(TASK INPUT)
>>>

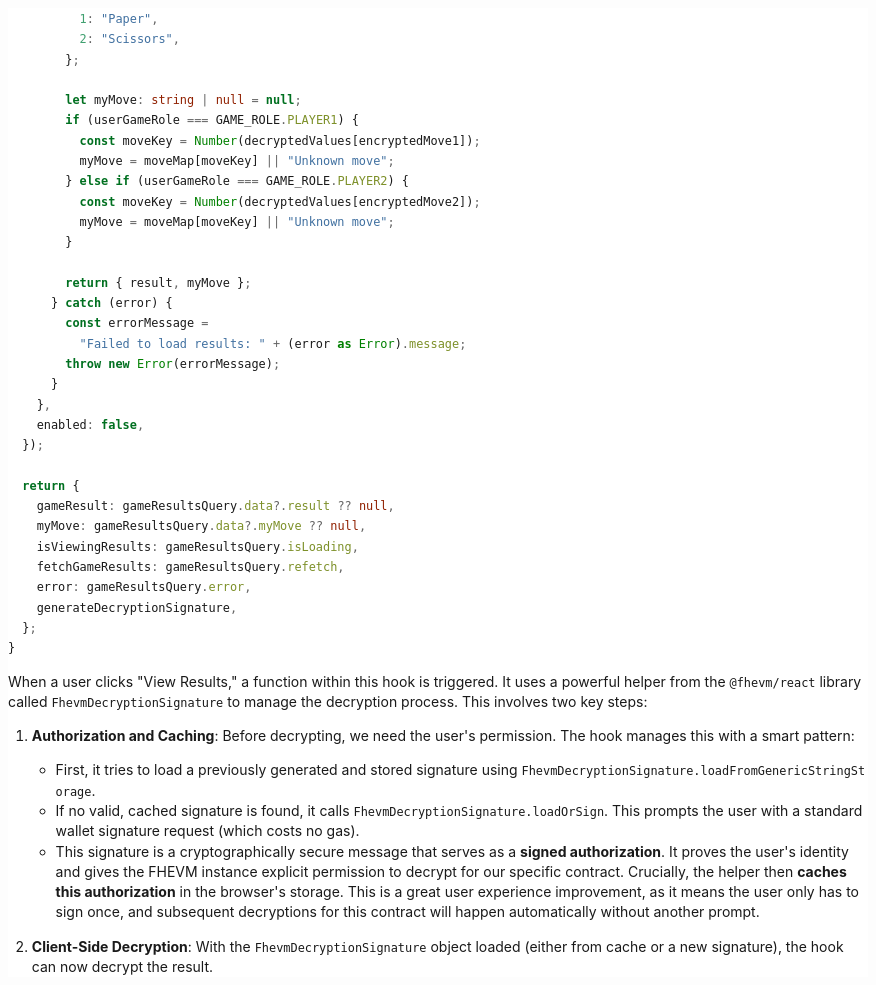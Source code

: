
 ```typescript:hello-fhevm-client/packages/site/hooks/useRockPaperScissors/useGameResults.ts
          1: "Paper",
          2: "Scissors",
        };

        let myMove: string | null = null;
        if (userGameRole === GAME_ROLE.PLAYER1) {
          const moveKey = Number(decryptedValues[encryptedMove1]);
          myMove = moveMap[moveKey] || "Unknown move";
        } else if (userGameRole === GAME_ROLE.PLAYER2) {
          const moveKey = Number(decryptedValues[encryptedMove2]);
          myMove = moveMap[moveKey] || "Unknown move";
        }

        return { result, myMove };
      } catch (error) {
        const errorMessage =
          "Failed to load results: " + (error as Error).message;
        throw new Error(errorMessage);
      }
    },
    enabled: false,
  });

  return {
    gameResult: gameResultsQuery.data?.result ?? null,
    myMove: gameResultsQuery.data?.myMove ?? null,
    isViewingResults: gameResultsQuery.isLoading,
    fetchGameResults: gameResultsQuery.refetch,
    error: gameResultsQuery.error,
    generateDecryptionSignature,
  };
}
```

When a user clicks "View Results," a function within this hook is triggered. It uses a powerful helper from the `@fhevm/react` library called `FhevmDecryptionSignature` to manage the decryption process. This involves two key steps:

1.  **Authorization and Caching**: Before decrypting, we need the user's permission. The hook manages this with a smart pattern:

    - First, it tries to load a previously generated and stored signature using `FhevmDecryptionSignature.loadFromGenericStringStorage`.
    - If no valid, cached signature is found, it calls `FhevmDecryptionSignature.loadOrSign`. This prompts the user with a standard wallet signature request (which costs no gas).
    - This signature is a cryptographically secure message that serves as a **signed authorization**. It proves the user's identity and gives the FHEVM instance explicit permission to decrypt for our specific contract. Crucially, the helper then **caches this authorization** in the browser's storage. This is a great user experience improvement, as it means the user only has to sign once, and subsequent decryptions for this contract will happen automatically without another prompt.

2.  **Client-Side Decryption**: With the `FhevmDecryptionSignature` object loaded (either from cache or a new signature), the hook can now decrypt the result.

<<<

(DIRECTIONS) Copy out the listing exactly as it stands, but not the pictures.

(ANSWER BOX)
Source code

:
 ```typescript:hello-fhevm-client/packages/site/hooks/useRockPaperScissors/useGameResults.ts
          1: "Paper",
          2: "Scissors",
        };

        let myMove: string | null = null;
        if (userGameRole === GAME_ROLE.PLAYER1) {
          const moveKey = Number(decryptedValues[encryptedMove1]);
          myMove = moveMap[moveKey] || "Unknown move";
        } else if (userGameRole === GAME_ROLE.PLAYER2) {
          const moveKey = Number(decryptedValues[encryptedMove2]);
          myMove = moveMap[moveKey] || "Unknown move";
        }

        return { result, myMove };
      } catch (error) {
        const errorMessage =
          "Failed to load results: " + (error as Error).message;
        throw new Error(errorMessage);
      }
    },
    enabled: false,
  });

  return {
    gameResult: gameResultsQuery.data?.result ?? null,
    myMove: gameResultsQuery.data?.myMove ?? null,
    isViewingResults: gameResultsQuery.isLoading,
    fetchGameResults: gameResultsQuery.refetch,
    error: gameResultsQuery.error,
    generateDecryptionSignature,
  };
}
```

When a user clicks "View Results," a function within this hook is triggered. It uses a powerful helper from the `@fhevm/react` library called `FhevmDecryptionSignature` to manage the decryption process. This involves two key steps:

1.  **Authorization and Caching**: Before decrypting, we need the user's permission. The hook manages this with a smart pattern:

    - First, it tries to load a previously generated and stored signature using `FhevmDecryptionSignature.loadFromGenericStringStorage`.
    - If no valid, cached signature is found, it calls `FhevmDecryptionSignature.loadOrSign`. This prompts the user with a standard wallet signature request (which costs no gas).
    - This signature is a cryptographically secure message that serves as a **signed authorization**. It proves the user's identity and gives the FHEVM instance explicit permission to decrypt for our specific contract. Crucially, the helper then **caches this authorization** in the browser's storage. This is a great user experience improvement, as it means the user only has to sign once, and subsequent decryptions for this contract will happen automatically without another prompt.

2.  **Client-Side Decryption**: With the `FhevmDecryptionSignature` object loaded (either from cache or a new signature), the hook can now decrypt the result.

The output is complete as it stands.